What the task asks: Report every line of the data that includes "EnglishReasonPhraseCatalog".

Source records
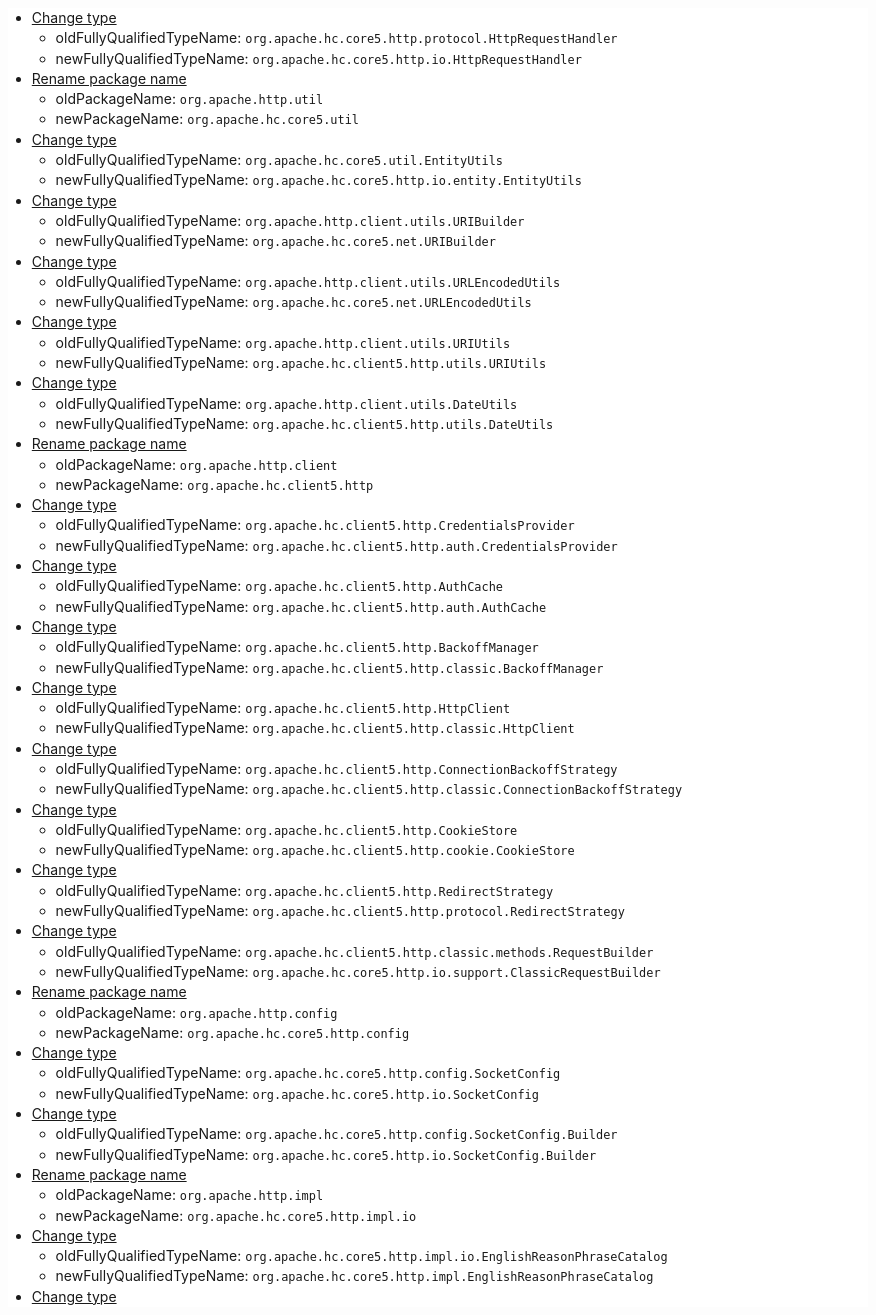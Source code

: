 * [Change type](../../java/changetype)
  * oldFullyQualifiedTypeName: `org.apache.hc.core5.http.protocol.HttpRequestHandler`
  * newFullyQualifiedTypeName: `org.apache.hc.core5.http.io.HttpRequestHandler`
* [Rename package name](../../java/changepackage)
  * oldPackageName: `org.apache.http.util`
  * newPackageName: `org.apache.hc.core5.util`
* [Change type](../../java/changetype)
  * oldFullyQualifiedTypeName: `org.apache.hc.core5.util.EntityUtils`
  * newFullyQualifiedTypeName: `org.apache.hc.core5.http.io.entity.EntityUtils`
* [Change type](../../java/changetype)
  * oldFullyQualifiedTypeName: `org.apache.http.client.utils.URIBuilder`
  * newFullyQualifiedTypeName: `org.apache.hc.core5.net.URIBuilder`
* [Change type](../../java/changetype)
  * oldFullyQualifiedTypeName: `org.apache.http.client.utils.URLEncodedUtils`
  * newFullyQualifiedTypeName: `org.apache.hc.core5.net.URLEncodedUtils`
* [Change type](../../java/changetype)
  * oldFullyQualifiedTypeName: `org.apache.http.client.utils.URIUtils`
  * newFullyQualifiedTypeName: `org.apache.hc.client5.http.utils.URIUtils`
* [Change type](../../java/changetype)
  * oldFullyQualifiedTypeName: `org.apache.http.client.utils.DateUtils`
  * newFullyQualifiedTypeName: `org.apache.hc.client5.http.utils.DateUtils`
* [Rename package name](../../java/changepackage)
  * oldPackageName: `org.apache.http.client`
  * newPackageName: `org.apache.hc.client5.http`
* [Change type](../../java/changetype)
  * oldFullyQualifiedTypeName: `org.apache.hc.client5.http.CredentialsProvider`
  * newFullyQualifiedTypeName: `org.apache.hc.client5.http.auth.CredentialsProvider`
* [Change type](../../java/changetype)
  * oldFullyQualifiedTypeName: `org.apache.hc.client5.http.AuthCache`
  * newFullyQualifiedTypeName: `org.apache.hc.client5.http.auth.AuthCache`
* [Change type](../../java/changetype)
  * oldFullyQualifiedTypeName: `org.apache.hc.client5.http.BackoffManager`
  * newFullyQualifiedTypeName: `org.apache.hc.client5.http.classic.BackoffManager`
* [Change type](../../java/changetype)
  * oldFullyQualifiedTypeName: `org.apache.hc.client5.http.HttpClient`
  * newFullyQualifiedTypeName: `org.apache.hc.client5.http.classic.HttpClient`
* [Change type](../../java/changetype)
  * oldFullyQualifiedTypeName: `org.apache.hc.client5.http.ConnectionBackoffStrategy`
  * newFullyQualifiedTypeName: `org.apache.hc.client5.http.classic.ConnectionBackoffStrategy`
* [Change type](../../java/changetype)
  * oldFullyQualifiedTypeName: `org.apache.hc.client5.http.CookieStore`
  * newFullyQualifiedTypeName: `org.apache.hc.client5.http.cookie.CookieStore`
* [Change type](../../java/changetype)
  * oldFullyQualifiedTypeName: `org.apache.hc.client5.http.RedirectStrategy`
  * newFullyQualifiedTypeName: `org.apache.hc.client5.http.protocol.RedirectStrategy`
* [Change type](../../java/changetype)
  * oldFullyQualifiedTypeName: `org.apache.hc.client5.http.classic.methods.RequestBuilder`
  * newFullyQualifiedTypeName: `org.apache.hc.core5.http.io.support.ClassicRequestBuilder`
* [Rename package name](../../java/changepackage)
  * oldPackageName: `org.apache.http.config`
  * newPackageName: `org.apache.hc.core5.http.config`
* [Change type](../../java/changetype)
  * oldFullyQualifiedTypeName: `org.apache.hc.core5.http.config.SocketConfig`
  * newFullyQualifiedTypeName: `org.apache.hc.core5.http.io.SocketConfig`
* [Change type](../../java/changetype)
  * oldFullyQualifiedTypeName: `org.apache.hc.core5.http.config.SocketConfig.Builder`
  * newFullyQualifiedTypeName: `org.apache.hc.core5.http.io.SocketConfig.Builder`
* [Rename package name](../../java/changepackage)
  * oldPackageName: `org.apache.http.impl`
  * newPackageName: `org.apache.hc.core5.http.impl.io`
* [Change type](../../java/changetype)
  * oldFullyQualifiedTypeName: `org.apache.hc.core5.http.impl.io.EnglishReasonPhraseCatalog`
  * newFullyQualifiedTypeName: `org.apache.hc.core5.http.impl.EnglishReasonPhraseCatalog`
* [Change type](../../java/changetype)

Task response:
  * oldFullyQualifiedTypeName: `org.apache.hc.core5.http.impl.io.EnglishReasonPhraseCatalog`
  * newFullyQualifiedTypeName: `org.apache.hc.core5.http.impl.EnglishReasonPhraseCatalog`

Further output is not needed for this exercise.